*** Opening Listed entries ***
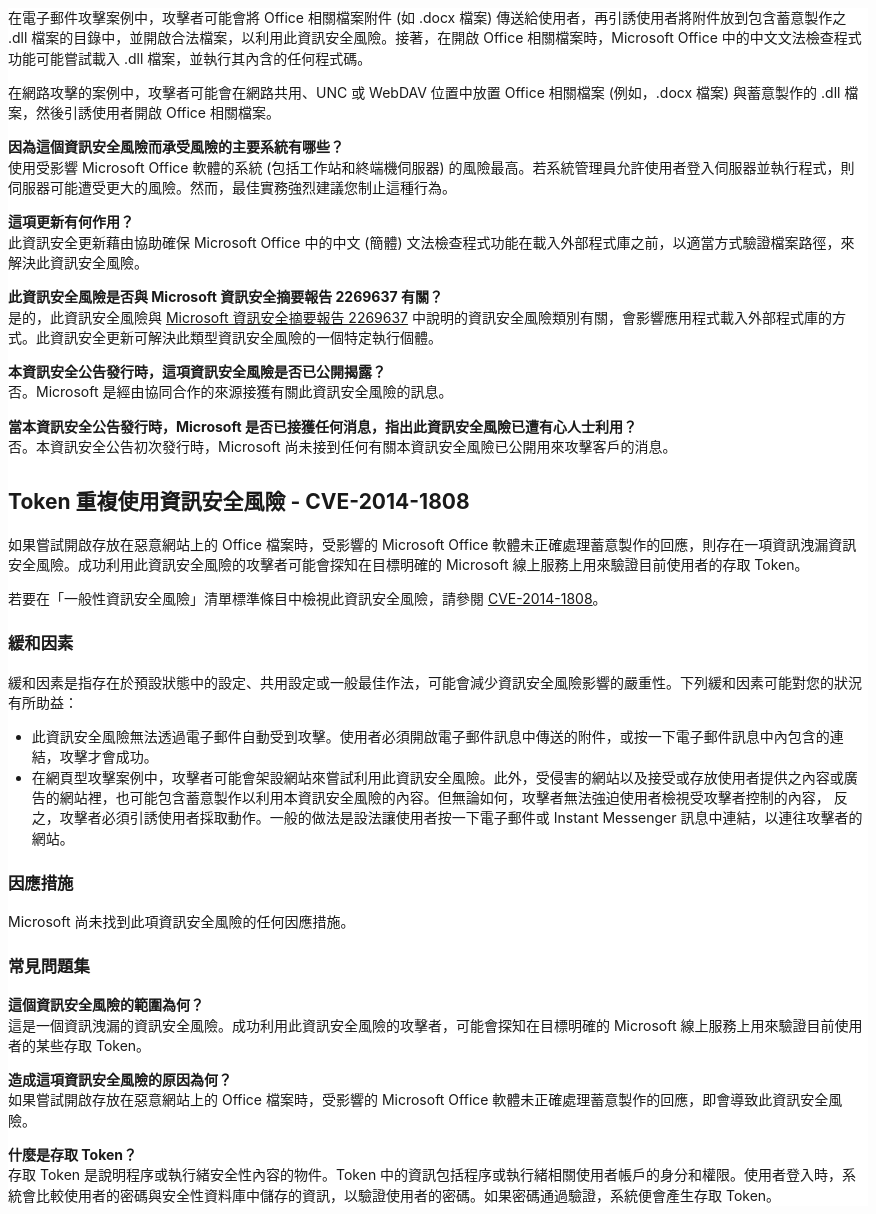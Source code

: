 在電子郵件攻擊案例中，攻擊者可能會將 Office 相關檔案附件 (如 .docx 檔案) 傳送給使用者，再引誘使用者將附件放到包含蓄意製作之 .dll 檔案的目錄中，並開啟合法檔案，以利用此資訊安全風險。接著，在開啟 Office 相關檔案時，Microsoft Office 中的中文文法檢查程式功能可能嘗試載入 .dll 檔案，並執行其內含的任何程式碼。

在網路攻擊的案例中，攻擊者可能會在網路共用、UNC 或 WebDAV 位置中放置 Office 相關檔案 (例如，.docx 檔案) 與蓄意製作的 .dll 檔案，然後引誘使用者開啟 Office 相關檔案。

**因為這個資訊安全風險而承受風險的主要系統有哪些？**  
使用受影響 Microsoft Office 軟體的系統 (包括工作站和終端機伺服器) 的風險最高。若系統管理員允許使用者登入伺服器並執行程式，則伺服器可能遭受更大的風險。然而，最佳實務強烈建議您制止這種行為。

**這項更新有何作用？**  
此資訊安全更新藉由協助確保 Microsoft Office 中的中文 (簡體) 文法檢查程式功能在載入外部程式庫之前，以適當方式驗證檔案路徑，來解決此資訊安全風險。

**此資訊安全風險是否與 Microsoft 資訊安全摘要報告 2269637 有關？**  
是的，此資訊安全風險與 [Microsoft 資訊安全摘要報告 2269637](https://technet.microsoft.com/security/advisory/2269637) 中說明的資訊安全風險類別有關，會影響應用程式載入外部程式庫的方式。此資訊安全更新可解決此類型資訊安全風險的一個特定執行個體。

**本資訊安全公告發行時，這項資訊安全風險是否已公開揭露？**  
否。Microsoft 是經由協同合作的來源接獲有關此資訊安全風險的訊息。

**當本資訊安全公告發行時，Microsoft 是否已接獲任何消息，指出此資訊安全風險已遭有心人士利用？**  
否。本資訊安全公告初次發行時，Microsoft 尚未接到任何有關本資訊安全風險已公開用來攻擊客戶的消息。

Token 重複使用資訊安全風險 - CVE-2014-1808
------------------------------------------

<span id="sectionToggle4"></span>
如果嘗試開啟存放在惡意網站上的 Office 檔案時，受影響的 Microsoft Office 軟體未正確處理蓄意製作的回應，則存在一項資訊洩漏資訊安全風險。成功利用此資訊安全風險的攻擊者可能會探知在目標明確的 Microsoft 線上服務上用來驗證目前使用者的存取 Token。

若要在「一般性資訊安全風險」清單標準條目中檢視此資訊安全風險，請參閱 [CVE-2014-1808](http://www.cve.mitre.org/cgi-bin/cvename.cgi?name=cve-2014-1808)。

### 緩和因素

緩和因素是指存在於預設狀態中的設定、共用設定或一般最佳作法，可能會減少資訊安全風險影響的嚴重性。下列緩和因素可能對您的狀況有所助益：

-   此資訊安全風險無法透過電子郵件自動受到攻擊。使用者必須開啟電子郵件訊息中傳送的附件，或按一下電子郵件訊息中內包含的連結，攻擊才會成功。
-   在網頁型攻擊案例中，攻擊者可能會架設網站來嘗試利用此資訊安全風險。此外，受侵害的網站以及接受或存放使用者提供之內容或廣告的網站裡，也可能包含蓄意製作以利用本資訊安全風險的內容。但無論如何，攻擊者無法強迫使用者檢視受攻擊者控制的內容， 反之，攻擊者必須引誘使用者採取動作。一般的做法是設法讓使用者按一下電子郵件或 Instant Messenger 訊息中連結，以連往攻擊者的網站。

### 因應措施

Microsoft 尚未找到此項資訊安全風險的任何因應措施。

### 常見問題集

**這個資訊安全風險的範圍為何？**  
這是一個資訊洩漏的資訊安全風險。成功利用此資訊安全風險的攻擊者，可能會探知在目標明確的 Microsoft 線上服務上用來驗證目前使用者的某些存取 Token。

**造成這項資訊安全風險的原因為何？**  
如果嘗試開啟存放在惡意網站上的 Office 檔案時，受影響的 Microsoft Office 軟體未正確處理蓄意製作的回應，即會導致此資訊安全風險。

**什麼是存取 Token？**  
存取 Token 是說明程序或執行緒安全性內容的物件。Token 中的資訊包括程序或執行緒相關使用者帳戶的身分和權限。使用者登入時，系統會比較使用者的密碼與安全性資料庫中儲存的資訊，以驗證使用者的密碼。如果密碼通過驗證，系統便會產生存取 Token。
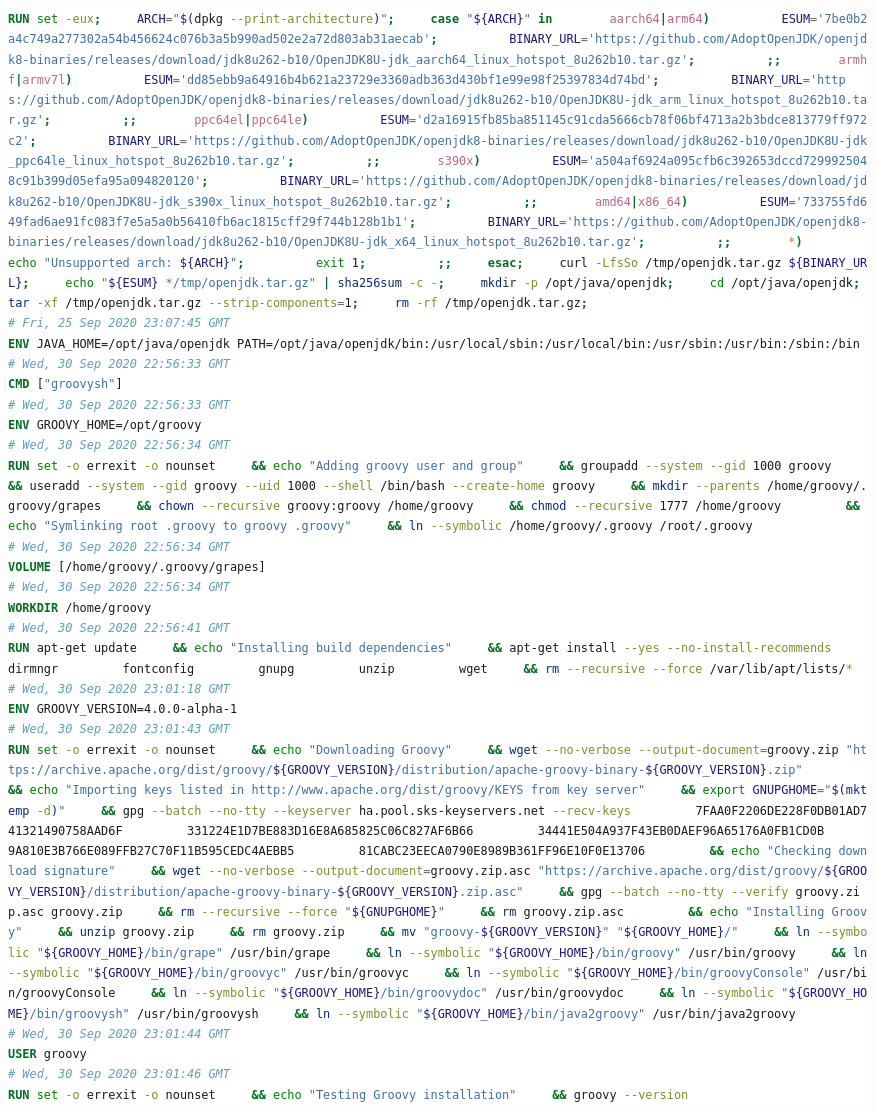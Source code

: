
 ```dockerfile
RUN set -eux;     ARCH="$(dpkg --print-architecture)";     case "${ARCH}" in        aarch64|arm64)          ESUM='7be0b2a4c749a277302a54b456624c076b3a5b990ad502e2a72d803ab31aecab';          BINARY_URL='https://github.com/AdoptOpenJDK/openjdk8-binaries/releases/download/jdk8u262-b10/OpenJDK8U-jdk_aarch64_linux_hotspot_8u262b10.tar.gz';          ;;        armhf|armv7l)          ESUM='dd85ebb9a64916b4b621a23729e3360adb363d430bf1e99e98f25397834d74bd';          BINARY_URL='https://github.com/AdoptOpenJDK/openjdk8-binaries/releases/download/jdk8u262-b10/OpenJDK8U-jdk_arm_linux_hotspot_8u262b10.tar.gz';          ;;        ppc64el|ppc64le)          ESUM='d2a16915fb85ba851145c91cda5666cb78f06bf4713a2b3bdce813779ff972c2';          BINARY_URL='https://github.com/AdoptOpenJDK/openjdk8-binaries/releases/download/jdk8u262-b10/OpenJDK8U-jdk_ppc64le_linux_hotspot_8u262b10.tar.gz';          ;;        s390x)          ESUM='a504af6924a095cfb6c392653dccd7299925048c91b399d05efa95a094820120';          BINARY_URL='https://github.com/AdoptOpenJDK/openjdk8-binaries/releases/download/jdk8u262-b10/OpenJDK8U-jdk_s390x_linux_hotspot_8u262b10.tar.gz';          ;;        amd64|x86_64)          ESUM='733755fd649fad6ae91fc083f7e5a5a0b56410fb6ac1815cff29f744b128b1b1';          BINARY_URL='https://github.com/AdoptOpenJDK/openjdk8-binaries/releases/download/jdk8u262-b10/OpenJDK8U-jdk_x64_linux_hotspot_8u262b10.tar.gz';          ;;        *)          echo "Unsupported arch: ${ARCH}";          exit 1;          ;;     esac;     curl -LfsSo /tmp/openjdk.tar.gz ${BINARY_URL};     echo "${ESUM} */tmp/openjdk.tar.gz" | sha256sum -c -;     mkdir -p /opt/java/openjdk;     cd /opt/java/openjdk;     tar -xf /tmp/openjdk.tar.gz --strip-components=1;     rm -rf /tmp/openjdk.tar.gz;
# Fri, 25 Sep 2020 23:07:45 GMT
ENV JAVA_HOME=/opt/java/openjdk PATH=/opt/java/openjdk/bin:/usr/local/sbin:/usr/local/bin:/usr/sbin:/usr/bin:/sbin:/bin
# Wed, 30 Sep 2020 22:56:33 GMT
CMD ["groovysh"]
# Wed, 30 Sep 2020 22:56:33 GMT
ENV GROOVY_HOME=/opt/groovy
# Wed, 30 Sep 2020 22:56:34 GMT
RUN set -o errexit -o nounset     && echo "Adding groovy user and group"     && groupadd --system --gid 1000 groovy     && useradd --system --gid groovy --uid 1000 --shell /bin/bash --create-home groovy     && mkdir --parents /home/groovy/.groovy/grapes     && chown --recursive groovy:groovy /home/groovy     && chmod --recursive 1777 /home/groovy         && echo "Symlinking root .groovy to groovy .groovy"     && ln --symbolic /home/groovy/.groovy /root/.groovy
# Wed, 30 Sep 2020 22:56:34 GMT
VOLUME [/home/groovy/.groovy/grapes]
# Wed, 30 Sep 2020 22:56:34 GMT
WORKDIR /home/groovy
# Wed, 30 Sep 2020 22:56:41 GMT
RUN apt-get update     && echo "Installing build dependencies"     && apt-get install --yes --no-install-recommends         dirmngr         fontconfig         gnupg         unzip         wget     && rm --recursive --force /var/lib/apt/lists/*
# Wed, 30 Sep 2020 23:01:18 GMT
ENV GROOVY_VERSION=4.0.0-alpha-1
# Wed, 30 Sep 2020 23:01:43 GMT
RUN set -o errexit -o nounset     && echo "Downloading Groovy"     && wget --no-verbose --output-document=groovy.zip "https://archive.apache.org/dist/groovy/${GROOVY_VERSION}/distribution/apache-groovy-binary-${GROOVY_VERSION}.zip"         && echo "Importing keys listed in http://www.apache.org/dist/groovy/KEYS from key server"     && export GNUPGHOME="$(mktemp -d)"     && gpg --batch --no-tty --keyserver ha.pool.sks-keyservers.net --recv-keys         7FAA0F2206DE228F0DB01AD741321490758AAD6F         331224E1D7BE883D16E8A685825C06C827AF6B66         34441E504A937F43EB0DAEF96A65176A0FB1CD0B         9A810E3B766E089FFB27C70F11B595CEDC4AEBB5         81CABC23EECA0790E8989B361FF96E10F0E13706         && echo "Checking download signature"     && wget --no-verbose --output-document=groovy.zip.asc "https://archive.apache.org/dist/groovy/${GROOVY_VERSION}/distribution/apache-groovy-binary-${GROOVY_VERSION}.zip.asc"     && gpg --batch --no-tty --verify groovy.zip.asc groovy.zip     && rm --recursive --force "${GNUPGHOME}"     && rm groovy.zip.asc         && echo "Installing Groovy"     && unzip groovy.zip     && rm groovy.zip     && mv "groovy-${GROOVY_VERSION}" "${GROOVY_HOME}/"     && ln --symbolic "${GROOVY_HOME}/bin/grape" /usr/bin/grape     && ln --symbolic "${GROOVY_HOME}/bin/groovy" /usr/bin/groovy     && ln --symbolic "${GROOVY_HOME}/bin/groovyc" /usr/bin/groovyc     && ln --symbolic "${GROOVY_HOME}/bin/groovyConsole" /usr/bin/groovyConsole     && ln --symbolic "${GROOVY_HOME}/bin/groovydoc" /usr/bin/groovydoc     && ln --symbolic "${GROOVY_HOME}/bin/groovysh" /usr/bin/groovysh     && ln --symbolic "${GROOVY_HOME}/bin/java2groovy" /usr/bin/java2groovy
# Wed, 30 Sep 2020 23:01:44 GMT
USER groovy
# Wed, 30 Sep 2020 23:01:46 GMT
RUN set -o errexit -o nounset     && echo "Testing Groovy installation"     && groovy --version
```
*** Closing Listed entries ***
*** Opening Listed entries ***
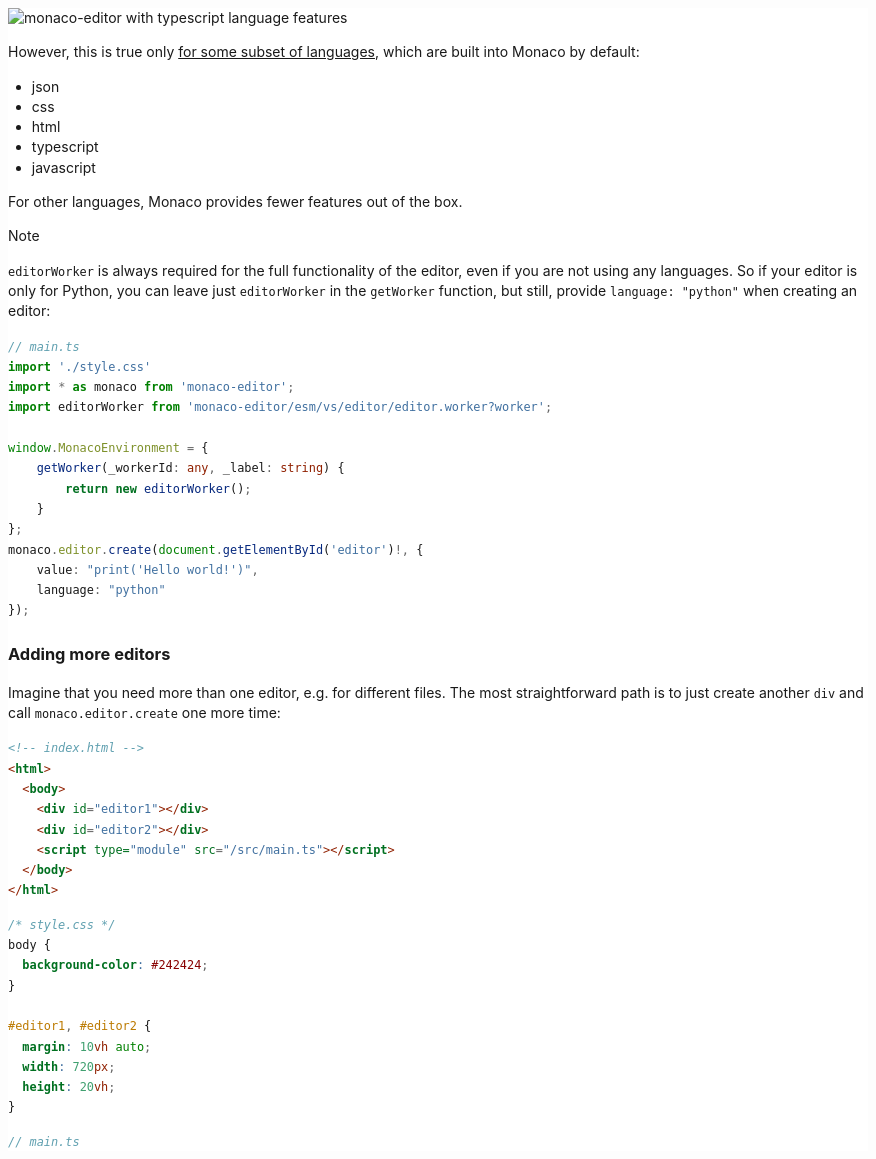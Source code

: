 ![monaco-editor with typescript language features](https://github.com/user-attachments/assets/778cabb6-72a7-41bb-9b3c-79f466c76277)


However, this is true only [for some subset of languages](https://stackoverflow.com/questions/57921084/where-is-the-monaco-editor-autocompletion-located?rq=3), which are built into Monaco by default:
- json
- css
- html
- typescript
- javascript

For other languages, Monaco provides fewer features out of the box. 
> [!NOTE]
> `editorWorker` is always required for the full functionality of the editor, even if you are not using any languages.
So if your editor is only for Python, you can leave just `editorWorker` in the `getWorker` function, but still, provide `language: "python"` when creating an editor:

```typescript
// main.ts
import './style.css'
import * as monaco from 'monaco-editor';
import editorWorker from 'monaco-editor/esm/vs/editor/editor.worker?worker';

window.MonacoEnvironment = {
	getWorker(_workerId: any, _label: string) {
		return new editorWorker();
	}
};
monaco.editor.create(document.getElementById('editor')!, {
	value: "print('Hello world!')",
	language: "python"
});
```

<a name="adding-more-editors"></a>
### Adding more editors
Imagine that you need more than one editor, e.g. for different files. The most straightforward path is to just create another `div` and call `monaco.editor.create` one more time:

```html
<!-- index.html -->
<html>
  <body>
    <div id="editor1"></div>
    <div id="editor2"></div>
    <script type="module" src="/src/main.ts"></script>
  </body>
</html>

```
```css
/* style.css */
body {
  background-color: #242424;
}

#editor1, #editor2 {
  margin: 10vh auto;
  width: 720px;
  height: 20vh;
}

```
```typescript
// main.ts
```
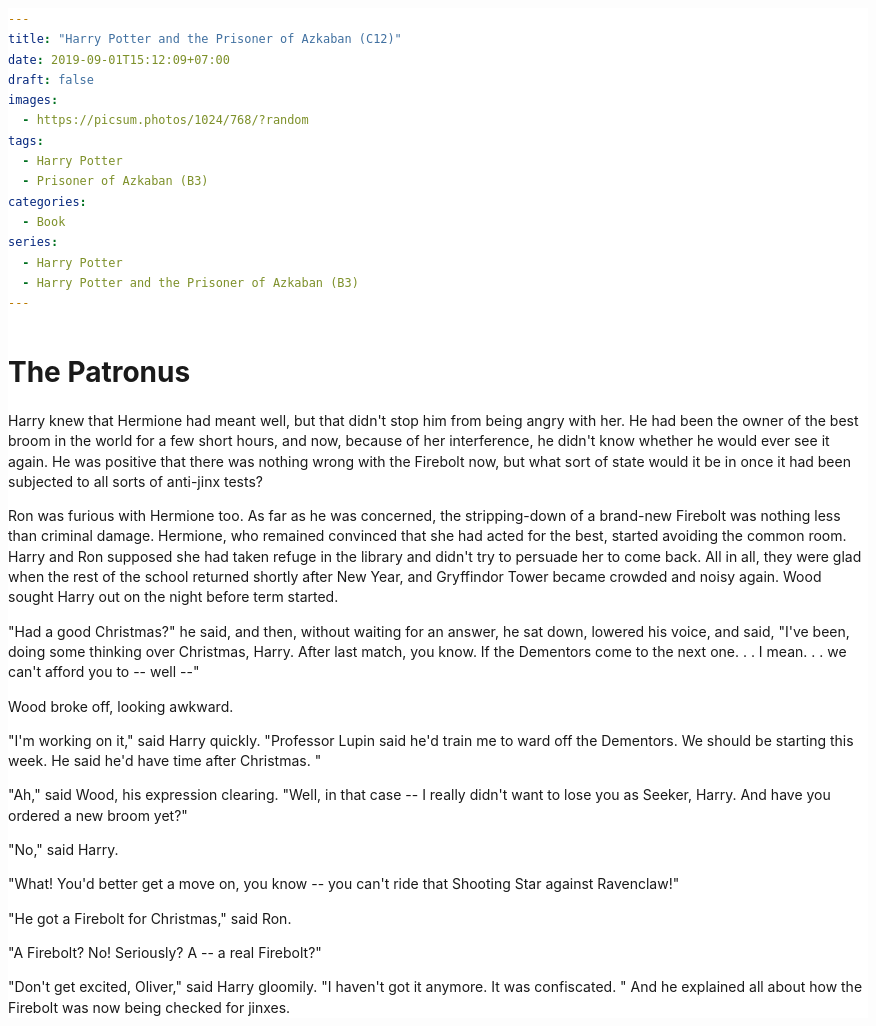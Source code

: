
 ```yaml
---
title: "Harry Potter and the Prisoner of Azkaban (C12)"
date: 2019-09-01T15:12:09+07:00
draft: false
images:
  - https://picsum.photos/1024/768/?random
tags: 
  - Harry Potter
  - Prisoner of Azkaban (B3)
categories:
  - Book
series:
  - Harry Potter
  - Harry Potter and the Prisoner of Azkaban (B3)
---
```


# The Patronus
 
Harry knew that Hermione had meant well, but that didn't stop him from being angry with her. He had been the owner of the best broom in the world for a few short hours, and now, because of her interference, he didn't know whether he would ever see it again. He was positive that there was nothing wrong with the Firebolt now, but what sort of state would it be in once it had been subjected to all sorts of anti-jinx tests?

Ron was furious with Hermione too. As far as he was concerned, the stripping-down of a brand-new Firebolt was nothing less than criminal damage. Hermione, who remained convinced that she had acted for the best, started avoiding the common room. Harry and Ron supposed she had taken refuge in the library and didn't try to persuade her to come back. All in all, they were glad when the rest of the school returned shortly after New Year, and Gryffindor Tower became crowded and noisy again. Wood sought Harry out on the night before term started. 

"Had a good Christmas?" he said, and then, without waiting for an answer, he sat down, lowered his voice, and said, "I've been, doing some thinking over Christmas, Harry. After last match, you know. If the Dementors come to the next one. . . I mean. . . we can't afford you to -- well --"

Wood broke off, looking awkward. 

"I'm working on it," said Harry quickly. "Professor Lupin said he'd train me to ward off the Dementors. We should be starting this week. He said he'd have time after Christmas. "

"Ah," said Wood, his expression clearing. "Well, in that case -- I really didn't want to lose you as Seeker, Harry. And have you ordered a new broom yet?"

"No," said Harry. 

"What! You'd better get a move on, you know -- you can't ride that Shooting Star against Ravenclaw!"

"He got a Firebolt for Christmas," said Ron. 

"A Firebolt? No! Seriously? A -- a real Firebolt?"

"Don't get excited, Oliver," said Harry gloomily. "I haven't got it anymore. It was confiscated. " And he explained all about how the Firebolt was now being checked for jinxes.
*** Closing Listed entries ***
*** Opening Listed entries ***
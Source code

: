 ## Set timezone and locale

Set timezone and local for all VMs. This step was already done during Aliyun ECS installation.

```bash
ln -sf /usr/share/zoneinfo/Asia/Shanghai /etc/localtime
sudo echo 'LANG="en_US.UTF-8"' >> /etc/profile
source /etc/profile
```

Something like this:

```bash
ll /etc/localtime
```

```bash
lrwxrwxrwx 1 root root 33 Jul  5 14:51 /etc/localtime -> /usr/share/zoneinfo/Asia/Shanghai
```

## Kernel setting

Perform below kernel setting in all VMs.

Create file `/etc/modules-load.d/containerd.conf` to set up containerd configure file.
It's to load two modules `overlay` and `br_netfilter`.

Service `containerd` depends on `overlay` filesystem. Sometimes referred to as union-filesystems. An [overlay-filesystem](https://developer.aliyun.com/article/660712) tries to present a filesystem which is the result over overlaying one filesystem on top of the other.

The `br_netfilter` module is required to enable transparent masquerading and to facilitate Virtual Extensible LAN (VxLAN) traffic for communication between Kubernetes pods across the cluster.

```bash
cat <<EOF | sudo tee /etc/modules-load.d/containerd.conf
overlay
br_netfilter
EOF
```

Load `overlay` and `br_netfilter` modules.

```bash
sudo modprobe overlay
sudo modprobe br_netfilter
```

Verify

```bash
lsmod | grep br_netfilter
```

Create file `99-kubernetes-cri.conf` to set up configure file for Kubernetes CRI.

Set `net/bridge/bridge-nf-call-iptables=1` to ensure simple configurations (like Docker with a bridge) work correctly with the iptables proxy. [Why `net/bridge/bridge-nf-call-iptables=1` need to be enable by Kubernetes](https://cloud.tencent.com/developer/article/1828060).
*** Closing Listed entries ***
→ Exercise:
Write out every line of the data that holds the word "python".

→ Task solution:
So if your editor is only for Python, you can leave just `editorWorker` in the `getWorker` function, but still, provide `language: "python"` when creating an editor:
	language: "python"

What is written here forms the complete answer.